■ YOUR GOAL ■
Keeping each line exactly as it is, output all of the records.

# # # # # # #

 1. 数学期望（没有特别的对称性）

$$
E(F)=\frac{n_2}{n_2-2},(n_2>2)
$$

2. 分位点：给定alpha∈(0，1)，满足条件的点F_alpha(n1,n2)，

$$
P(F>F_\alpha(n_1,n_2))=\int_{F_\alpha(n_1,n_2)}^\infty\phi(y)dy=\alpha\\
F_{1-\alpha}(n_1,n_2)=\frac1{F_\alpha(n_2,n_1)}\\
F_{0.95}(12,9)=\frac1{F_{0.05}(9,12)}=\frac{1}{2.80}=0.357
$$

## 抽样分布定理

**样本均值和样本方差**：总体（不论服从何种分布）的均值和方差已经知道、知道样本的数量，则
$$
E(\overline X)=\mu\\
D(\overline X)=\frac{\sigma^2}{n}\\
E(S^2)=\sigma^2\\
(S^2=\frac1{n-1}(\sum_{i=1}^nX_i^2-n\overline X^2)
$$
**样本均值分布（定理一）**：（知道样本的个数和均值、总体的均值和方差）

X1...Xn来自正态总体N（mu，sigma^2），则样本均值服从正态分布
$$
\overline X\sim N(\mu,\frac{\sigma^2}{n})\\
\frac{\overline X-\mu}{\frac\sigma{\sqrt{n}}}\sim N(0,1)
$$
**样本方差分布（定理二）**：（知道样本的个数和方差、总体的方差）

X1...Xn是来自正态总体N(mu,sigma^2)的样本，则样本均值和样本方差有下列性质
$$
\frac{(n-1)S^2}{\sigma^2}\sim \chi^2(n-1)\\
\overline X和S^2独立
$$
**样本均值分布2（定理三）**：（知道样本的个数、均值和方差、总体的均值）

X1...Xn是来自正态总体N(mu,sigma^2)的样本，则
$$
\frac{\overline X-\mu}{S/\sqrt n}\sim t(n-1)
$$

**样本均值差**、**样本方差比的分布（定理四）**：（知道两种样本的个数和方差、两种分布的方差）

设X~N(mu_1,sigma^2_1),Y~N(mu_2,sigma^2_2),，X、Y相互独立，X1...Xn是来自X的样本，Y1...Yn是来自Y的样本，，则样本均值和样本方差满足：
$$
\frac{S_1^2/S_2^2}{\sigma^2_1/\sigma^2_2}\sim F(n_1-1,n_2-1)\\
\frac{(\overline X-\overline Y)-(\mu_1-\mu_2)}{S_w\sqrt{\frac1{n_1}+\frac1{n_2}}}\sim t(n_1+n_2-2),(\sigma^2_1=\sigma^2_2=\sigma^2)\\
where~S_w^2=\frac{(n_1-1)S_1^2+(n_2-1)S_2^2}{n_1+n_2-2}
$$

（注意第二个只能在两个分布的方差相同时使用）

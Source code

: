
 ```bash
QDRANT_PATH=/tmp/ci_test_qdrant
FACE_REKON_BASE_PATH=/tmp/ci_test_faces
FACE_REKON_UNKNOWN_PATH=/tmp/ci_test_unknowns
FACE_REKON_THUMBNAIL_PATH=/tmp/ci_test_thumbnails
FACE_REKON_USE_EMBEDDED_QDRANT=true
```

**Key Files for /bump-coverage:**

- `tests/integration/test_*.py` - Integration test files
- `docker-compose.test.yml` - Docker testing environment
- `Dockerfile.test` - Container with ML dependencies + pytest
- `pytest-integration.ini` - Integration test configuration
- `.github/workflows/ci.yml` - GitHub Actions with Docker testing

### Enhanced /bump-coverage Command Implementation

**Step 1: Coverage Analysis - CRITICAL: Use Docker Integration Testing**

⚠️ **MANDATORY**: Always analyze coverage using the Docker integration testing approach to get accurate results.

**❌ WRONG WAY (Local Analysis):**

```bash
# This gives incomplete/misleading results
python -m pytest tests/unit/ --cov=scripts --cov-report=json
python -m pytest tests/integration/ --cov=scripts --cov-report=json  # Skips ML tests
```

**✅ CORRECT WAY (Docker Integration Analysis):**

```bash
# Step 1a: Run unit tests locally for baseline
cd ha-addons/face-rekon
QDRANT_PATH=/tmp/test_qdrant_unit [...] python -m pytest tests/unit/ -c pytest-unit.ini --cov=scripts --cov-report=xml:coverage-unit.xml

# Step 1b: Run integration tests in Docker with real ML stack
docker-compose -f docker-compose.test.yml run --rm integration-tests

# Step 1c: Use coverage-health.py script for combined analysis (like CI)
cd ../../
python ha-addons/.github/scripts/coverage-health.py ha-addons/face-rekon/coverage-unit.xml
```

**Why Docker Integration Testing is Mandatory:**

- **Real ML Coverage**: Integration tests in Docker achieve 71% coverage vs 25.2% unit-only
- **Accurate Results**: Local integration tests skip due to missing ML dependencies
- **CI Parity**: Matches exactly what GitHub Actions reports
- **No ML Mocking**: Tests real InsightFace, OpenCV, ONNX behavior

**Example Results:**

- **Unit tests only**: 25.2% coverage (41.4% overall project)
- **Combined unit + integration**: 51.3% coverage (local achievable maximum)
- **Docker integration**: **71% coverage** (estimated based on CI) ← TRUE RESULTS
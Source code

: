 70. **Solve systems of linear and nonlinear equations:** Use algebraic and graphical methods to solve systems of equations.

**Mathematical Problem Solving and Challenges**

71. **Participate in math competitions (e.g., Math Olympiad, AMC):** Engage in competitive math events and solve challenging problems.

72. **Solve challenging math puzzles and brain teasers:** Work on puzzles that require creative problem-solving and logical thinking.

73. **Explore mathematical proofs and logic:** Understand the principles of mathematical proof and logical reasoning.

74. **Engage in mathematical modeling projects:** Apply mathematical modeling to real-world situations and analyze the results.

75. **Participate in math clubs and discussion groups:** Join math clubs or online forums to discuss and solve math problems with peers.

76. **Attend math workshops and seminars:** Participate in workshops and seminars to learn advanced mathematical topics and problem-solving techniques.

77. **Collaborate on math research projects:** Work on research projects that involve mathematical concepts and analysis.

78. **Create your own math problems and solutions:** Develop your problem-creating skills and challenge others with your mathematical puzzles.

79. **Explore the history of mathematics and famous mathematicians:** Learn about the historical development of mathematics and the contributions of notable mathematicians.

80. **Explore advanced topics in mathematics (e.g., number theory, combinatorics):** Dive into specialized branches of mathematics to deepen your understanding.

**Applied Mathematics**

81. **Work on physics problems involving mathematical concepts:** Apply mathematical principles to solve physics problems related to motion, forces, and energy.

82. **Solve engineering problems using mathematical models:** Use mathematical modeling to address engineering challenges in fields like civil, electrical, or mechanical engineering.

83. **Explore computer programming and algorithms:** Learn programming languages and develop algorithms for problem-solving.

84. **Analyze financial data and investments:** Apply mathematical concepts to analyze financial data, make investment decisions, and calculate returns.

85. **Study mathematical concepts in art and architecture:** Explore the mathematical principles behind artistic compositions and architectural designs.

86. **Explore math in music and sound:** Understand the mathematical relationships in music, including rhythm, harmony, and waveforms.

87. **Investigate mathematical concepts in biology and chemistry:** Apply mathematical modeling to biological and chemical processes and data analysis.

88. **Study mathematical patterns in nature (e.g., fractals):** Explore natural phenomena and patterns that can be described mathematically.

# # # # # # #

■ TASK ANSWER ■
 1. 数学期望（没有特别的对称性）

$$
E(F)=\frac{n_2}{n_2-2},(n_2>2)
$$

2. 分位点：给定alpha∈(0，1)，满足条件的点F_alpha(n1,n2)，

$$
P(F>F_\alpha(n_1,n_2))=\int_{F_\alpha(n_1,n_2)}^\infty\phi(y)dy=\alpha\\
F_{1-\alpha}(n_1,n_2)=\frac1{F_\alpha(n_2,n_1)}\\
F_{0.95}(12,9)=\frac1{F_{0.05}(9,12)}=\frac{1}{2.80}=0.357
$$

## 抽样分布定理

**样本均值和样本方差**：总体（不论服从何种分布）的均值和方差已经知道、知道样本的数量，则
$$
E(\overline X)=\mu\\
D(\overline X)=\frac{\sigma^2}{n}\\
E(S^2)=\sigma^2\\
(S^2=\frac1{n-1}(\sum_{i=1}^nX_i^2-n\overline X^2)
$$
**样本均值分布（定理一）**：（知道样本的个数和均值、总体的均值和方差）

X1...Xn来自正态总体N（mu，sigma^2），则样本均值服从正态分布
$$
\overline X\sim N(\mu,\frac{\sigma^2}{n})\\
\frac{\overline X-\mu}{\frac\sigma{\sqrt{n}}}\sim N(0,1)
$$
**样本方差分布（定理二）**：（知道样本的个数和方差、总体的方差）

X1...Xn是来自正态总体N(mu,sigma^2)的样本，则样本均值和样本方差有下列性质
$$
\frac{(n-1)S^2}{\sigma^2}\sim \chi^2(n-1)\\
\overline X和S^2独立
$$
**样本均值分布2（定理三）**：（知道样本的个数、均值和方差、总体的均值）

X1...Xn是来自正态总体N(mu,sigma^2)的样本，则
$$
\frac{\overline X-\mu}{S/\sqrt n}\sim t(n-1)
$$

**样本均值差**、**样本方差比的分布（定理四）**：（知道两种样本的个数和方差、两种分布的方差）

设X~N(mu_1,sigma^2_1),Y~N(mu_2,sigma^2_2),，X、Y相互独立，X1...Xn是来自X的样本，Y1...Yn是来自Y的样本，，则样本均值和样本方差满足：
$$
\frac{S_1^2/S_2^2}{\sigma^2_1/\sigma^2_2}\sim F(n_1-1,n_2-1)\\
\frac{(\overline X-\overline Y)-(\mu_1-\mu_2)}{S_w\sqrt{\frac1{n_1}+\frac1{n_2}}}\sim t(n_1+n_2-2),(\sigma^2_1=\sigma^2_2=\sigma^2)\\
where~S_w^2=\frac{(n_1-1)S_1^2+(n_2-1)S_2^2}{n_1+n_2-2}
$$

（注意第二个只能在两个分布的方差相同时使用）

Source code

:
 ```bash
QDRANT_PATH=/tmp/ci_test_qdrant
FACE_REKON_BASE_PATH=/tmp/ci_test_faces
FACE_REKON_UNKNOWN_PATH=/tmp/ci_test_unknowns
FACE_REKON_THUMBNAIL_PATH=/tmp/ci_test_thumbnails
FACE_REKON_USE_EMBEDDED_QDRANT=true
```

**Key Files for /bump-coverage:**

- `tests/integration/test_*.py` - Integration test files
- `docker-compose.test.yml` - Docker testing environment
- `Dockerfile.test` - Container with ML dependencies + pytest
- `pytest-integration.ini` - Integration test configuration
- `.github/workflows/ci.yml` - GitHub Actions with Docker testing

### Enhanced /bump-coverage Command Implementation

**Step 1: Coverage Analysis - CRITICAL: Use Docker Integration Testing**

⚠️ **MANDATORY**: Always analyze coverage using the Docker integration testing approach to get accurate results.

**❌ WRONG WAY (Local Analysis):**

```bash
# This gives incomplete/misleading results
python -m pytest tests/unit/ --cov=scripts --cov-report=json
python -m pytest tests/integration/ --cov=scripts --cov-report=json  # Skips ML tests
```

**✅ CORRECT WAY (Docker Integration Analysis):**

```bash
# Step 1a: Run unit tests locally for baseline
cd ha-addons/face-rekon
QDRANT_PATH=/tmp/test_qdrant_unit [...] python -m pytest tests/unit/ -c pytest-unit.ini --cov=scripts --cov-report=xml:coverage-unit.xml

# Step 1b: Run integration tests in Docker with real ML stack
docker-compose -f docker-compose.test.yml run --rm integration-tests

# Step 1c: Use coverage-health.py script for combined analysis (like CI)
cd ../../
python ha-addons/.github/scripts/coverage-health.py ha-addons/face-rekon/coverage-unit.xml
```

**Why Docker Integration Testing is Mandatory:**

- **Real ML Coverage**: Integration tests in Docker achieve 71% coverage vs 25.2% unit-only
- **Accurate Results**: Local integration tests skip due to missing ML dependencies
- **CI Parity**: Matches exactly what GitHub Actions reports
- **No ML Mocking**: Tests real InsightFace, OpenCV, ONNX behavior

**Example Results:**

- **Unit tests only**: 25.2% coverage (41.4% overall project)
- **Combined unit + integration**: 51.3% coverage (local achievable maximum)
- **Docker integration**: **71% coverage** (estimated based on CI) ← TRUE RESULTS
Source code

: 70. **Solve systems of linear and nonlinear equations:** Use algebraic and graphical methods to solve systems of equations.

**Mathematical Problem Solving and Challenges**

71. **Participate in math competitions (e.g., Math Olympiad, AMC):** Engage in competitive math events and solve challenging problems.

72. **Solve challenging math puzzles and brain teasers:** Work on puzzles that require creative problem-solving and logical thinking.

73. **Explore mathematical proofs and logic:** Understand the principles of mathematical proof and logical reasoning.

74. **Engage in mathematical modeling projects:** Apply mathematical modeling to real-world situations and analyze the results.

75. **Participate in math clubs and discussion groups:** Join math clubs or online forums to discuss and solve math problems with peers.

76. **Attend math workshops and seminars:** Participate in workshops and seminars to learn advanced mathematical topics and problem-solving techniques.

77. **Collaborate on math research projects:** Work on research projects that involve mathematical concepts and analysis.

78. **Create your own math problems and solutions:** Develop your problem-creating skills and challenge others with your mathematical puzzles.

79. **Explore the history of mathematics and famous mathematicians:** Learn about the historical development of mathematics and the contributions of notable mathematicians.

80. **Explore advanced topics in mathematics (e.g., number theory, combinatorics):** Dive into specialized branches of mathematics to deepen your understanding.

**Applied Mathematics**

81. **Work on physics problems involving mathematical concepts:** Apply mathematical principles to solve physics problems related to motion, forces, and energy.

82. **Solve engineering problems using mathematical models:** Use mathematical modeling to address engineering challenges in fields like civil, electrical, or mechanical engineering.

83. **Explore computer programming and algorithms:** Learn programming languages and develop algorithms for problem-solving.

84. **Analyze financial data and investments:** Apply mathematical concepts to analyze financial data, make investment decisions, and calculate returns.

85. **Study mathematical concepts in art and architecture:** Explore the mathematical principles behind artistic compositions and architectural designs.

86. **Explore math in music and sound:** Understand the mathematical relationships in music, including rhythm, harmony, and waveforms.

87. **Investigate mathematical concepts in biology and chemistry:** Apply mathematical modeling to biological and chemical processes and data analysis.

88. **Study mathematical patterns in nature (e.g., fractals):** Explore natural phenomena and patterns that can be described mathematically.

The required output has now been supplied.